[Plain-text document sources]
- Opening Delimiter -

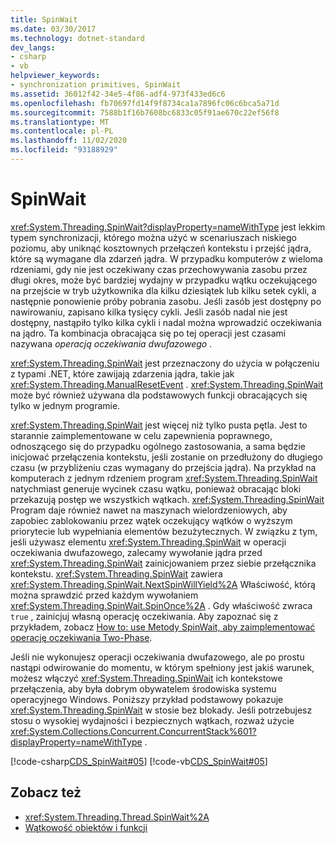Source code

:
 ```yaml
---
title: SpinWait
ms.date: 03/30/2017
ms.technology: dotnet-standard
dev_langs:
- csharp
- vb
helpviewer_keywords:
- synchronization primitives, SpinWait
ms.assetid: 36012f42-34e5-4f86-adf4-973f433ed6c6
ms.openlocfilehash: fb70697fd14f9f8734ca1a7896fc06c6bca5a71d
ms.sourcegitcommit: 7588b1f16b7608bc6833c05f91ae670c22ef56f8
ms.translationtype: MT
ms.contentlocale: pl-PL
ms.lasthandoff: 11/02/2020
ms.locfileid: "93188929"
---
```

# <a name="spinwait"></a>SpinWait

<xref:System.Threading.SpinWait?displayProperty=nameWithType> jest lekkim typem synchronizacji, którego można użyć w scenariuszach niskiego poziomu, aby uniknąć kosztownych przełączeń kontekstu i przejść jądra, które są wymagane dla zdarzeń jądra. W przypadku komputerów z wieloma rdzeniami, gdy nie jest oczekiwany czas przechowywania zasobu przez długi okres, może być bardziej wydajny w przypadku wątku oczekującego na przejście w tryb użytkownika dla kilku dziesiątek lub kilku setek cykli, a następnie ponowienie próby pobrania zasobu. Jeśli zasób jest dostępny po nawirowaniu, zapisano kilka tysięcy cykli. Jeśli zasób nadal nie jest dostępny, nastąpiło tylko kilka cykli i nadal można wprowadzić oczekiwania na jądro. Ta kombinacja obracająca się po tej operacji jest czasami nazywana *operacją oczekiwania dwufazowego* .  
  
 <xref:System.Threading.SpinWait> jest przeznaczony do użycia w połączeniu z typami .NET, które zawijają zdarzenia jądra, takie jak <xref:System.Threading.ManualResetEvent> . <xref:System.Threading.SpinWait> może być również używana dla podstawowych funkcji obracających się tylko w jednym programie.  
  
 <xref:System.Threading.SpinWait> jest więcej niż tylko pusta pętla. Jest to starannie zaimplementowane w celu zapewnienia poprawnego, odnoszącego się do przypadku ogólnego zastosowania, a sama będzie inicjować przełączenia kontekstu, jeśli zostanie on przedłużony do długiego czasu (w przybliżeniu czas wymagany do przejścia jądra). Na przykład na komputerach z jednym rdzeniem program <xref:System.Threading.SpinWait> natychmiast generuje wycinek czasu wątku, ponieważ obracając bloki przekazują postęp we wszystkich wątkach. <xref:System.Threading.SpinWait> Program daje również nawet na maszynach wielordzeniowych, aby zapobiec zablokowaniu przez wątek oczekujący wątków o wyższym priorytecie lub wypełniania elementów bezużytecznych. W związku z tym, jeśli używasz elementu <xref:System.Threading.SpinWait> w operacji oczekiwania dwufazowego, zalecamy wywołanie jądra przed <xref:System.Threading.SpinWait> zainicjowaniem przez siebie przełącznika kontekstu. <xref:System.Threading.SpinWait> zawiera <xref:System.Threading.SpinWait.NextSpinWillYield%2A> Właściwość, którą można sprawdzić przed każdym wywołaniem <xref:System.Threading.SpinWait.SpinOnce%2A> . Gdy właściwość zwraca `true` , zainicjuj własną operację oczekiwania. Aby zapoznać się z przykładem, zobacz [How to: use Metody SpinWait, aby zaimplementować operację oczekiwania Two-Phase](how-to-use-spinwait-to-implement-a-two-phase-wait-operation.md).  
  
 Jeśli nie wykonujesz operacji oczekiwania dwufazowego, ale po prostu nastąpi odwirowanie do momentu, w którym spełniony jest jakiś warunek, możesz włączyć <xref:System.Threading.SpinWait> ich kontekstowe przełączenia, aby była dobrym obywatelem środowiska systemu operacyjnego Windows. Poniższy przykład podstawowy pokazuje <xref:System.Threading.SpinWait> w stosie bez blokady. Jeśli potrzebujesz stosu o wysokiej wydajności i bezpiecznych wątkach, rozważ użycie <xref:System.Collections.Concurrent.ConcurrentStack%601?displayProperty=nameWithType> .  
  
 [!code-csharp[CDS_SpinWait#05](../../../samples/snippets/csharp/VS_Snippets_Misc/cds_spinwait/cs/spinwait.cs#05)]
 [!code-vb[CDS_SpinWait#05](../../../samples/snippets/visualbasic/VS_Snippets_Misc/cds_spinwait/vb/cds_spinwait1.vb#05)]  
  
## <a name="see-also"></a>Zobacz też

- <xref:System.Threading.Thread.SpinWait%2A>
- [Wątkowość obiektów i funkcji](threading-objects-and-features.md)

- Closing Delimiter -

_Exercise details_:
From the records above, return each line that has the string "snippets".

_Result below_:
 [!code-csharp[CDS_SpinWait#05](../../../samples/snippets/csharp/VS_Snippets_Misc/cds_spinwait/cs/spinwait.cs#05)]
 [!code-vb[CDS_SpinWait#05](../../../samples/snippets/visualbasic/VS_Snippets_Misc/cds_spinwait/vb/cds_spinwait1.vb#05)]  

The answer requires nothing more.